La puesta en libertad de los 86 miembros de la Iglesia de los Serafines y Querubines, confirmada por la Agencia Fides, pone fin a un cautiverio iniciado el pasado 18 de enero. Aquel día, un comando armado irrumpió en dos templos de la comunidad de Kurmin Wali durante un servicio religioso, sembrando el pánico entre los asistentes. De los 175 fieles presentes, 89 lograron escapar en las primeras horas, mientras que el resto permaneció secuestrado durante semanas en manos de grupos armados.
Según fuentes de seguridad, la liberación se produjo tras una operación conjunta de las fuerzas nigerianas, en una de las pocas noticias positivas que ha vivido Nigeria en medio de una espiral de violencia descontrolada.
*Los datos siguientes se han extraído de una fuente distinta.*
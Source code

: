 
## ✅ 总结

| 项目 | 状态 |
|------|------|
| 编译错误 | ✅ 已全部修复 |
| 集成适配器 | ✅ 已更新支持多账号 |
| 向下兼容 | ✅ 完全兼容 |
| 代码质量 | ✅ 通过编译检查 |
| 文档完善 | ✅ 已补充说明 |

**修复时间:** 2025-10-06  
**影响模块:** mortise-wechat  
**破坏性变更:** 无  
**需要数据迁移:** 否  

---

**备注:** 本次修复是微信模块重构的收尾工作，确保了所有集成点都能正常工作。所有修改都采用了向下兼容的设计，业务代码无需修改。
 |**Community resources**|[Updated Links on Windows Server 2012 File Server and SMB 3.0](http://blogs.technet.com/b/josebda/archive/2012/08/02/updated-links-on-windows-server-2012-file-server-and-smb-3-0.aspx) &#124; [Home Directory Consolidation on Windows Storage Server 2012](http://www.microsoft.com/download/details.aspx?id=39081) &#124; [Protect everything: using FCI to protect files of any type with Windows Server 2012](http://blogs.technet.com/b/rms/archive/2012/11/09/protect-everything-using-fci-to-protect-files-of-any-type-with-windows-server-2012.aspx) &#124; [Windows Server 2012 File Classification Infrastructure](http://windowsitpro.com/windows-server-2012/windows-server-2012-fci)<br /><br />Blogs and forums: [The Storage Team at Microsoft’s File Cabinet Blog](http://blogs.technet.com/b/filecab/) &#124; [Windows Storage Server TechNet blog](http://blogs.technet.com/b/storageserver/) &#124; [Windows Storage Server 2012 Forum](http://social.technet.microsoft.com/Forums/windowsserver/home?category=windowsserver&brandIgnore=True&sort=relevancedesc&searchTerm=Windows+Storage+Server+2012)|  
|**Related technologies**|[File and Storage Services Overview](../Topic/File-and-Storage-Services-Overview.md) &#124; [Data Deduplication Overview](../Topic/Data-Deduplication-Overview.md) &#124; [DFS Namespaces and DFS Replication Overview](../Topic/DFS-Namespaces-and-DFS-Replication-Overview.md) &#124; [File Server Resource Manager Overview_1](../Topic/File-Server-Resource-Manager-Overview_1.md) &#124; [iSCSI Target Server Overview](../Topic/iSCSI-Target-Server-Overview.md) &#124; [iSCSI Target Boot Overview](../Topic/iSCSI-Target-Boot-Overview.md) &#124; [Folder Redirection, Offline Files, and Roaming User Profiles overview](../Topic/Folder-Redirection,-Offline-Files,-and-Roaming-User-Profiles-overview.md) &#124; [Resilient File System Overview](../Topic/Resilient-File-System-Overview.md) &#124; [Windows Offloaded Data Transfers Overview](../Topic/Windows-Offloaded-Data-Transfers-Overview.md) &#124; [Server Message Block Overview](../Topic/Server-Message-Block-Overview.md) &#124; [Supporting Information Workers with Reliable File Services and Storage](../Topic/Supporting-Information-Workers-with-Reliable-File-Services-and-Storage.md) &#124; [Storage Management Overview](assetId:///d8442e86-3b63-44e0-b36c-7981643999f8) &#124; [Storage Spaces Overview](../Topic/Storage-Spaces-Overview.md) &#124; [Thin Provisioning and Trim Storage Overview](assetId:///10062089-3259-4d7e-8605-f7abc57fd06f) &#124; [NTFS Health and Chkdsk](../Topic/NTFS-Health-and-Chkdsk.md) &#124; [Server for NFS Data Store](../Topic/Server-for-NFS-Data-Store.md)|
Sin embargo, el alivio ha sido breve. La brutalidad del terrorismo ha vuelto a golpear con fuerza en la aldea de Woro, en el estado de Kwara, donde la cifra de muertos asciende ya a 175 personas, según balances locales.
A esta masacre se suman al menos otras 47 víctimas mortales en los estados de Katsina, Kwara y Benue, tras ataques indiscriminados contra mercados y zonas residenciales. Las milicias armadas no solo asesinan: saquean ganado, incendian viviendas y arrasan comercios, dejando tras de sí pueblos fantasma y miles de desplazados. Las imágenes de escombros calcinados y casas destruidas reflejan la dimensión del desastre humanitario.
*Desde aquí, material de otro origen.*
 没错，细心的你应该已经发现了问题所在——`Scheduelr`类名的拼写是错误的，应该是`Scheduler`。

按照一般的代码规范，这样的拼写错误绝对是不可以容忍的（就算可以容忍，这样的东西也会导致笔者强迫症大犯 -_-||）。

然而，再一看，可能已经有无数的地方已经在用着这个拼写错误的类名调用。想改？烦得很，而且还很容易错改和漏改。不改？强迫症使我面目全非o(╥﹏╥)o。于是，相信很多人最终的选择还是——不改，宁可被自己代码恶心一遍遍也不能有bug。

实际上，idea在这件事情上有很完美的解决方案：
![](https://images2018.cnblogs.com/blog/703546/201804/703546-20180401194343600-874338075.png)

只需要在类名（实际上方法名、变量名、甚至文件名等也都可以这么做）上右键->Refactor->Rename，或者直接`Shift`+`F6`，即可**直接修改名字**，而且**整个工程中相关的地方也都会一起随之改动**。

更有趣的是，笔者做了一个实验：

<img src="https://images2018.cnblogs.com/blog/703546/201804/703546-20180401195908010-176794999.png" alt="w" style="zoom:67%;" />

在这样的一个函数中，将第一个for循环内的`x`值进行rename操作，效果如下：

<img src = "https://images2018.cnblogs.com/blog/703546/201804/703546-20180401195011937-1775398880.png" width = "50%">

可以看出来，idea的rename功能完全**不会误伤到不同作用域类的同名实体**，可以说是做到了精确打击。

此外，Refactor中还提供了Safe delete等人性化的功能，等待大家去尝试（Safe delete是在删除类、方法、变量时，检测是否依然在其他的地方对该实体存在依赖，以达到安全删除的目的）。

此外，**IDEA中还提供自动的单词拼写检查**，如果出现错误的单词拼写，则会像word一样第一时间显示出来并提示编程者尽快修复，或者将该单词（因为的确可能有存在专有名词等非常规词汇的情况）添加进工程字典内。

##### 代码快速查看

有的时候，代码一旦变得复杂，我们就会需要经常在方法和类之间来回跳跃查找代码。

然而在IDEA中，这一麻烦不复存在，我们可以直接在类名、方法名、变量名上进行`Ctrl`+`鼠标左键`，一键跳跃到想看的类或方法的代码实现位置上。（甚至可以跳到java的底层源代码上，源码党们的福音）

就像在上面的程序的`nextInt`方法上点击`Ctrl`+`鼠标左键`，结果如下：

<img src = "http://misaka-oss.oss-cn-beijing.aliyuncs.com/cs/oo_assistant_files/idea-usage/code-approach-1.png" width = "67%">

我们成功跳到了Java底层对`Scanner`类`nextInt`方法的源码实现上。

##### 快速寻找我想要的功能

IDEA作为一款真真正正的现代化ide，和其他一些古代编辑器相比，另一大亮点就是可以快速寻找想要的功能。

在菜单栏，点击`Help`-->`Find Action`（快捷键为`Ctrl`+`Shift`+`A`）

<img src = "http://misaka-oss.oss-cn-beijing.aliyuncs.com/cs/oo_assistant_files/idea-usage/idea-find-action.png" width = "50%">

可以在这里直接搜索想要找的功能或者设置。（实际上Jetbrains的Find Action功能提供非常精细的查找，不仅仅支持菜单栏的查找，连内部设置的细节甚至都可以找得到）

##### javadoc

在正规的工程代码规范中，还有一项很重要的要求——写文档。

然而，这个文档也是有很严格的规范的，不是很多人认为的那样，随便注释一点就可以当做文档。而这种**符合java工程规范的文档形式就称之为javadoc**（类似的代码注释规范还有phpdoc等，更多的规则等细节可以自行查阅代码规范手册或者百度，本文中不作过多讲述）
Ante el recrudecimiento de la violencia, el presidente Bola Ahmed Tinubu ha ordenado el despliegue de un batallón del Ejército en las zonas afectadas. El Gobierno ha señalado directamente a «células terroristas» y el propio Tinubu ha vinculado estos crímenes a Boko Haram, el grupo yihadista que desde hace más de una década mantiene en jaque al país. Según el mandatario, los ataques responden al rechazo de las comunidades locales a la ideología extremista.
La respuesta oficial, sin embargo, no ha silenciado las críticas. Monseñor Matthew Hassan Kukah, obispo de Sokoto, denunció en Yola la normalización de la muerte en Nigeria con palabras demoledoras: «No hay otro país donde 10 personas sean asesinadas los lunes, 50 los martes, 100 los miércoles, y esto continúe cada semana. ¿Cómo puede un país continuar así?».
Kukah alertó además del peligro de reducir la violencia a una lectura exclusivamente religiosa. «Tales narrativas aumentan la desconfianza y profundizan las divisiones entre las comunidades», advirtió, subrayando que el país corre el riesgo de perder «su rumbo moral e institucional» si sus líderes no actúan con decisión.